Just a quick refresher: Ayi is the woman who comes to our house twice a week to clean and cook. She is a migrant worker from Henan who works every day of the week cleaning and cooking for various families and students. She has received little if any formal education. We love her and respect the work she does for us, and this story is not intended to poke fun at her but rather to laugh and learn from a small yet hilarious misunderstanding.

Yesterday at 5pm Ayi came over as she usually does on Sundays before heading to the market to buy ingredients for dinner. Alec and I accompanied her to the market so that we could practice our Chinese and help her decide what we wanted for dinner (pictures of the shopping here). Soon we were back at home, eating a delicious meal that Ayi had prepared for us, and stuffing ourselves until we could eat no more. Ayi cleaned the table as we slowly got up and tried to find something to distract us so we wouldn’t have to return to our homework for the night. Ayi, always eager to talk to us, began telling us about how she had found some coins on the sidewalk, but she didn’t know where they were from or how much they were worth.

Eager to postpone homework, we talked to her, trying to figure out where the currency could have come from (she didn’t have it on her). Jared went to his room and returned with an American quarter, and sure enough Ayi confirmed that this indeed was the coin she had found. Ayi pointed out that it was very strange that there were no numbers anywhere on the coin, and that only if you could read english would you have any idea how much the coin was worth – a pretty fair point, I can’t think of another country that has currency like that. Realizing that she probably hadn’t seen any American currency before, I grabbed a penny, a nickle, and a dime from my bag and gave them to Ayi to investigate (also no numbers on these).

Seeing how curious Ayi was with these coins, Jared asked if she had ever seen an American dollar bill, and pulled out a $1 bill from his wallet and presented it to Ayi. Again, Ayi had never seen an American dollar before, and she asked how many Chinese RMB it was worth. We explained that it was worth 6.3 RMB, a fact that shocked her, and she exclaimed that now she knew why Americans could spend so much money in China. She had never known before that there was a great disparity between the US dollar and the Chinese RMB, something that I was at first shocked by, but then I realized that she had no reason to have any knowledge of the international exchange rate.

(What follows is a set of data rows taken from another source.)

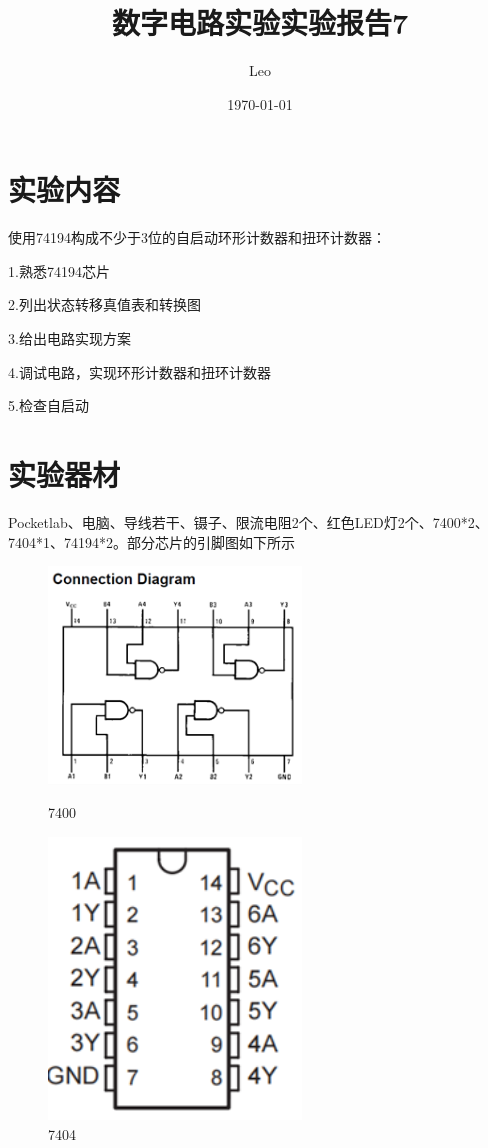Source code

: \documentclass{ctexart}
\title{数字电路实验\quad 实验报告7}
\author{Leo}
\date{\today}
\begin{document}
\maketitle
\section{实验内容}
使用74194构成不少于3位的自启动环形计数器和扭环计数器：

1.熟悉74194芯片

2.列出状态转移真值表和转换图 

3.给出电路实现方案

4.调试电路，实现环形计数器和扭环计数器

5.检查自启动

\section{实验器材}
Pocketlab、电脑、导线若干、镊子、限流电阻2个、红色LED灯2个、7400*2、7404*1、74194*2。部分芯片的引脚图如下所示
\begin{figure}[H]
    \centering
    \begin{minipage}{0.5\textwidth}
    \centering
           \includegraphics[width=0.6\textwidth]{7400.png}
           \caption{7400}
    \label{}
    \end{minipage}
    \hspace{0.05\textwidth}
    \begin{minipage}{0.3\textwidth}
    \centering
           \includegraphics[width=0.6\textwidth]{7404.png}
           \caption{7404}
    \label{7474}
    \end{minipage}
\end{figure}
\end{document}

Jared then produced at a $20 bill from his wallet and handed it to Ayi. Ayi looked at it, and then exclaimed that this bill must be over 100 RMB. She looked at it closely, and then compared it to the $1 bill, noticing that there were different presidents on each bill, and still wrapping her head around the ridiculous exchange rate.

Seeing her obvious fascination with this foreign money, Jared suddenly remembered that he had more bills, reached into his pocket once again, and handed her this.

It took probably five full seconds for Ayi to process what Jared had just handed her – a fifty billion dollar Zimbabwe dollar bill. Unable to make any sense of any of the words, and never having seen any currency other than RMB before, she clasped the bill tightly, counting the 0’s following the 5. In her eyes you could see the wheels in her head turning as she quickly calculated that this bill in her hand, presumably another American bill, must be worth 320 billion Chinese RMB.

I can only imagine the insane thoughts that must have been going through her head. Only a few minutes before she had just learned that America’s currency was 7x as valuable as China’s, and now she was holding over 1% of China’s total annual GDP. Who did she think we were? Or what did she think life in America must be like? Maybe she thought about making a dash for it, maybe she thought about killing us, I don’t know, but I will say that the look in her eyes was one that I had never seen and will probably never see again. It was a look of absolute and utter astonishment, confusion, and wonder, all focused on the piece of paper with 10 zero’s in her hand.

After a few seconds she asked quietly in Chinese, “This is your country’s money?” To which Jared, immediately realizing the great misunderstanding, tried as best he could to explain that the money was from a failed economy that underwent massive inflation, and as such was completely worthless.

The humor of course lies in the utter absurdity of the amount of money. If it were a $10,000, or even a $100,000 that still would have equaled a serious quantity of RMB. But this was 50 billion dollars. 50 billion! That was the total cost of the war in Iraq in 2003. Like I said, I just can’t even imagine what she must have been thinking.

Obviously this was just a simple misunderstanding, and one that was quickly cleared up. Clearly nothing in any of her experiences would have prepared her to discern a Zimbabwe dollar from an American dollar. Afterwards she was a good sport and had a good laugh with us about it. Still though, the look in her eyes for those couple seconds – worth a billion dollars.